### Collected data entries
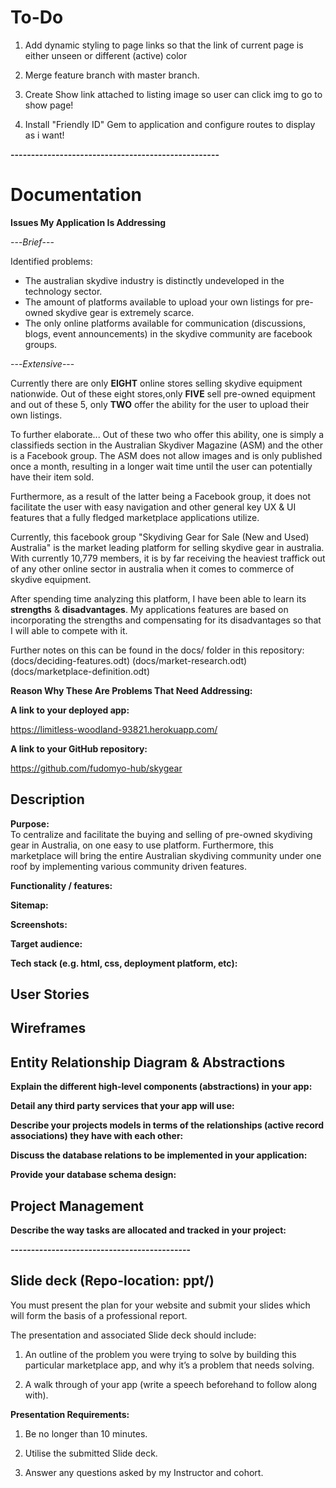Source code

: # To-Do

1. Add dynamic styling to page links so that the link of current page is either unseen or different (active) color

2. Merge feature branch with master branch.

3. Create Show link attached to listing image so user can click img to go to show page!

4. Install "Friendly ID" Gem to application and configure routes to display as i want!

**---------------------------------------------------**

# Documentation 

**Issues My Application Is Addressing**

---*Brief*---

Identified problems: 
- The australian skydive industry is distinctly undeveloped in the technology sector.
- The amount of platforms available to upload your own listings for pre-owned skydive gear is extremely scarce. 
- The only online platforms available for communication (discussions, blogs, event announcements) in the skydive community are facebook groups.

---*Extensive*---

Currently there are only **EIGHT** online stores selling skydive equipment nationwide. Out of these eight stores,only **FIVE** sell pre-owned equipment and out of these 5, only **TWO** offer the ability for the user to upload their own listings. 

To further elaborate... Out of these two who offer this ability, one is simply a classifieds section in the Australian Skydiver Magazine (ASM) and the other is a Facebook group. The ASM does not allow images and is only published once a month, resulting in a longer wait time until the user can potentially have their item sold. 

Furthermore, as a result of the latter being a Facebook group, it does not facilitate the user with easy navigation and other general key UX & UI features that a fully fledged marketplace applications utilize. 

Currently, this facebook group "Skydiving Gear for Sale (New and Used) Australia" is the market leading platform for selling skydive gear in australia. With currently 10,779 members, it is by far receiving the heaviest traffick out of any other online sector in australia when it comes to commerce of skydive equipment. 

After spending time analyzing this platform, I have been able to learn its **strengths** & **disadvantages**. My applications features are based on incorporating the strengths and compensating for its disadvantages so that I will able to compete with it.

Further notes on this can be found in the docs/ folder in this repository:
(docs/deciding-features.odt)
(docs/market-research.odt)
(docs/marketplace-definition.odt)

**Reason Why These Are Problems That Need Addressing:**



**A link to your deployed app:**

https://limitless-woodland-93821.herokuapp.com/ 

**A link to your GitHub repository:**

https://github.com/fudomyo-hub/skygear

## Description 

**Purpose:**  
To centralize and facilitate the buying and selling of pre-owned skydiving gear in Australia, on one easy to use platform. Furthermore, this marketplace will bring the entire Australian skydiving community under one roof by implementing various community driven features.

**Functionality / features:**

**Sitemap:**

**Screenshots:**

**Target audience:**

**Tech stack (e.g. html, css, deployment platform, etc):**

## User Stories

## Wireframes

## Entity Relationship Diagram & Abstractions

**Explain the different high-level components (abstractions) in your app:**

**Detail any third party services that your app will use:**

**Describe your projects models in terms of the relationships (active record associations) they have with each other:**

**Discuss the database relations to be implemented in your application:**

**Provide your database schema design:**

## Project Management

**Describe the way tasks are allocated and tracked in your project:**

**--------------------------------------------**

## Slide deck (Repo-location: ppt/)

You must present the plan for your website and submit your slides which will form the basis of a professional report.

The presentation and associated Slide deck should include:

1. An outline of the problem you were trying to solve by building this particular marketplace app, and why it’s a problem that needs solving.

2. A walk through of your app (write a speech beforehand to follow along with).

**Presentation Requirements:**

1. Be no longer than 10 minutes.

2. Utilise the submitted Slide deck.

3. Answer any questions asked by my Instructor and cohort.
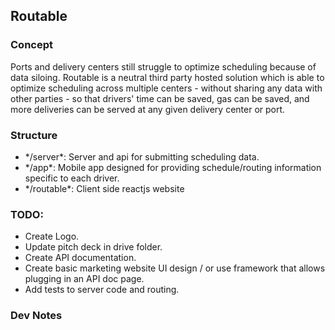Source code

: Routable
---

### Concept

Ports and delivery centers still struggle to optimize scheduling because of data siloing. Routable is a neutral third party hosted solution which is able to optimize scheduling across multiple centers - without sharing any data with other parties - so that drivers' time can be saved, gas can be saved, and more deliveries can be served at any given delivery center or port.

### Structure

<ul>
<li>*/server*: Server and api for submitting scheduling data.</li>
<li>*/app*: Mobile app designed for providing schedule/routing information specific to each driver.</li>
<li>*/routable*: Client side reactjs website</li>
</ul>

### TODO:
* Create Logo.
* Update pitch deck in drive folder.
* Create API documentation.
* Create basic marketing website UI design / or use framework that allows plugging in an API doc page.
* Add tests to server code and routing.

### Dev Notes
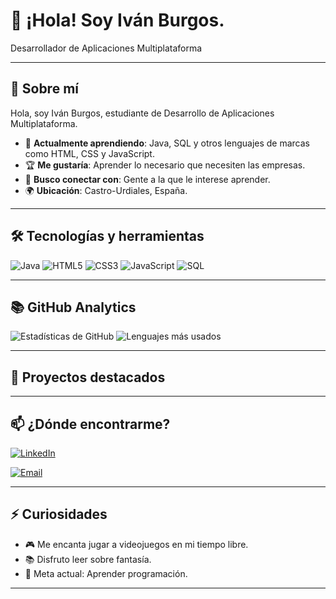# 👋 ¡Hola! Soy Iván Burgos.

Desarrollador de Aplicaciones Multiplataforma

---
 
## 🚀 Sobre mí
 
Hola, soy Iván Burgos, estudiante de Desarrollo de Aplicaciones Multiplataforma.
- 🧠 **Actualmente aprendiendo**: Java, SQL y otros lenguajes de marcas como HTML, CSS y JavaScript. 
- 🏆 **Me gustaría**: Aprender lo necesario que necesiten las empresas.
- 🤝 **Busco conectar con**: Gente a la que le interese aprender.
- 🌍 **Ubicación**: Castro-Urdiales, España.
 
---
 
## 🛠️ Tecnologías y herramientas
<!--
A continuación, puedes agregar o eliminar badges (insignias). Reemplaza el nombre de la tecnología y la URL de la imagen si lo deseas.
 -->
![Java](https://img.shields.io/badge/Java-ED8B00?style=for-the-badge&logo=java&logoColor=white)
![HTML5](https://img.shields.io/badge/HTML5-E34F26?style=for-the-badge&logo=html5&logoColor=white)
![CSS3](https://img.shields.io/badge/CSS3-1572B6?style=for-the-badge&logo=css3&logoColor=white)
![JavaScript](https://img.shields.io/badge/JavaScript-F7DF1E?style=for-the-badge&logo=javascript&logoColor=black)
![SQL](https://img.shields.io/badge/SQL-4479A1?style=for-the-badge&logo=mysql&logoColor=white)

<!--
> **Ejemplo**:  
> `![Python](https://img.shields.io/badge/-Python-3776AB?logo=python&logoColor=white&style=flat)`
-->
---
 
## 📚 GitHub Analytics
 
![Estadísticas de GitHub](https://github-readme-stats.vercel.app/api?username=MetallKarna&show_icons=true&theme=tokyonight)
![Lenguajes más usados](https://github-readme-stats.vercel.app/api/top-langs/?username=CHGsmr&layout=compact&theme=tokyonight)
 
---
 
## 📂 Proyectos destacados
 <!--
- **[Proyecto #1](URL_DEL_REPOSITORIO)**
  - Descripción corta de lo que hace tu proyecto, sus objetivos o tecnologías clave.
 
- **[Proyecto #2](URL_DEL_REPOSITORIO)**
  - Explica brevemente qué aprendiste o lograste con este proyecto.
 
- **[Proyecto #3](URL_DEL_REPOSITORIO)**
  - Incluye curiosidades, retos que resolviste o la motivación detrás.
 -->
---
 
## 📫 ¿Dónde encontrarme?
 
[![LinkedIn](https://img.shields.io/badge/-LinkedIn-0A66C2?logo=linkedin&logoColor=white&style=flat)](https://www.linkedin.com/in/iv%C3%A1n-burgos-maccolm-56b34223b/)
<!-- [![Portafolio Web](https://img.shields.io/badge/-Website-000?logo=githubpages&logoColor=white&style=flat)](URL_DE_TU_SITIO_WEB) -->
[![Email](https://img.shields.io/badge/-Email-D14836?logo=gmail&logoColor=white&style=flat)](mailto:ivanburgosmccolm@gmail.com)
 
<!-- *(Agrega o quita las redes que te interesen.)* -->
 
---
 
## ⚡ Curiosidades
 
- 🎮 Me encanta jugar a videojuegos en mi tiempo libre.
- 📚 Disfruto leer sobre fantasía.
- 🎯 Meta actual: Aprender programación.
 
---
 
<!-- >> “Una frase inspiradora o cita que te motive” — *Autor/a de la cita* -->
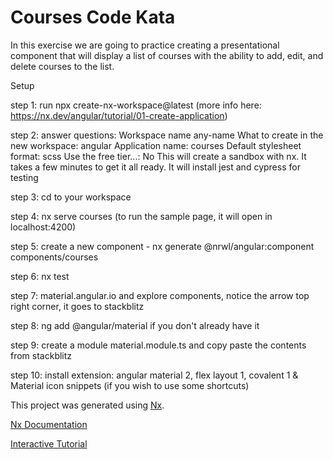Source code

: # Courses Code Kata

In this exercise we are going to practice creating a presentational component that will display a list of courses with the ability to add, edit, and delete courses to the list. 

Setup

step 1: run npx create-nx-workspace@latest (more info here: https://nx.dev/angular/tutorial/01-create-application)

step 2: answer questions: Workspace name any-name
        What to create in the new workspace: angular
        Application name: courses
        Default stylesheet format: scss
        Use the free tier...: No
        This will create a sandbox with nx. It takes a few minutes to get it all ready. It will install jest and cypress for testing

step 3: cd to your workspace

step 4: nx serve courses   (to run the sample page, it will open in localhost:4200)
       
step 5: create a new component - nx generate @nrwl/angular:component components/courses 

step 6: nx test 

step 7: material.angular.io and explore components, notice the arrow top right corner, it goes to stackblitz

step 8: ng add @angular/material if you don't already have it

step 9: create a module material.module.ts and copy paste the contents from stackblitz

step 10: install extension: angular material 2, flex layout 1, covalent 1 & Material icon snippets (if you wish to use some shortcuts)



This project was generated using [Nx](https://nx.dev).

[Nx Documentation](https://nx.dev/angular)

[Interactive Tutorial](https://nx.dev/angular/tutorial/01-create-application)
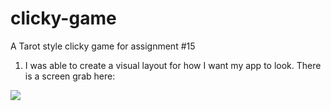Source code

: # clicky-game
A Tarot style clicky game for assignment #15

1. I was able to create a visual layout for how I want my app to look. There is a screen grab here:

![](layout.png)
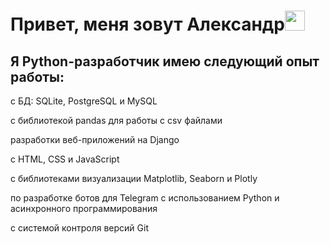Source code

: <h1 align="left">Привет, меня зовут Александр<img src="https://github.com/blackcater/blackcater/raw/main/images/Hi.gif" height="32"/></h1>
<h2 align="left">Я Python-разработчик имею следующий опыт работы:</h2>
<p>с БД: SQLite, PostgreSQL и MySQL</p>
<p>с библиотекой pandas для работы с csv файлами</p>
<p>разработки веб-приложений на Django</p>
<p>с HTML, CSS и JavaScript</p>
<p>с библиотеками визуализации Matplotlib, Seaborn и Plotly</p>
<p>по разработке ботов для Telegram с использованием Python и асинхронного программирования</p>	
<p>с системой контроля версий Git</p>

### Task statement
All lines of the records containing "theme" should be shown.

### Answer to the exercise
![Estadísticas de GitHub](https://github-readme-stats.vercel.app/api?username=MetallKarna&show_icons=true&theme=tokyonight)
![Lenguajes más usados](https://github-readme-stats.vercel.app/api/top-langs/?username=CHGsmr&layout=compact&theme=tokyonight)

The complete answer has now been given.